Source data

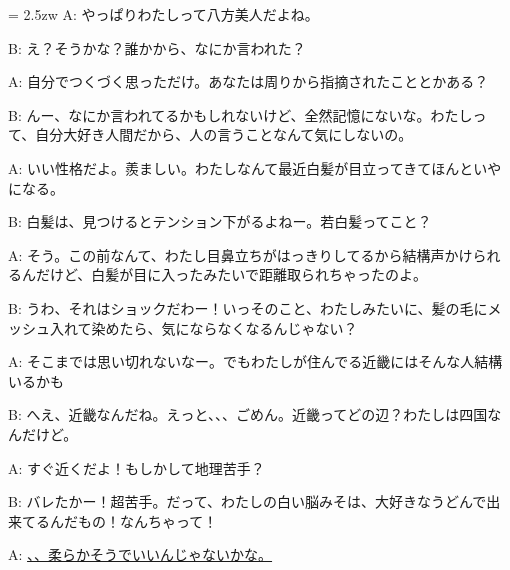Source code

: \documentclass[11pt]{amsart}
\title{}
\author{}
\newenvironment{hangall}[1]{\hangindent = 2.5zw\everypar{\hangindent = 2.5zw}}{}
\begin{document}
\maketitle
\begin{hangall}{}%
A: やっぱりわたしって八方美人だよね。

B: え？そうかな？誰かから、なにか言われた？

A: 自分でつくづく思っただけ。あなたは周りから指摘されたこととかある？

B: んー、なにか言われてるかもしれないけど、全然記憶にないな。わたしって、自分大好き人間だから、人の言うことなんて気にしないの。

A: いい性格だよ。羨ましい。わたしなんて最近白髪が目立ってきてほんといやになる。

B: 白髪は、見つけるとテンション下がるよねー。若白髪ってこと？

A: そう。この前なんて、わたし目鼻立ちがはっきりしてるから結構声かけられるんだけど、白髪が目に入ったみたいで距離取られちゃったのよ。

B: うわ、それはショックだわー！いっそのこと、わたしみたいに、髪の毛にメッシュ入れて染めたら、気にならなくなるんじゃない？

A: そこまでは思い切れないなー。でもわたしが住んでる近畿にはそんな人結構いるかも

B: へえ、近畿なんだね。えっと、、、ごめん。近畿ってどの辺？わたしは四国なんだけど。

A: すぐ近くだよ！もしかして地理苦手？

B: バレたかー！超苦手。だって、わたしの白い脳みそは、大好きなうどんで出来てるんだもの！なんちゃって！

A: \ul{、、柔らかそうでいいんじゃないかな。}\end{hangall}
\end{document}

WHAT YOU NEED TO DO
Restate word for word only the lines from where the entries begin through the one with "A: そう。この前なんて、わ"; omit the pictures.

RESPONSE BOX
Source code

: \documentclass[11pt]{amsart}
\title{}
\author{}
\newenvironment{hangall}[1]{\hangindent = 2.5zw\everypar{\hangindent = 2.5zw}}{}
\begin{document}
\maketitle
\begin{hangall}{}%
A: やっぱりわたしって八方美人だよね。

B: え？そうかな？誰かから、なにか言われた？

A: 自分でつくづく思っただけ。あなたは周りから指摘されたこととかある？

B: んー、なにか言われてるかもしれないけど、全然記憶にないな。わたしって、自分大好き人間だから、人の言うことなんて気にしないの。

A: いい性格だよ。羨ましい。わたしなんて最近白髪が目立ってきてほんといやになる。

B: 白髪は、見つけるとテンション下がるよねー。若白髪ってこと？

A: そう。この前なんて、わたし目鼻立ちがはっきりしてるから結構声かけられるんだけど、白髪が目に入ったみたいで距離取られちゃったのよ。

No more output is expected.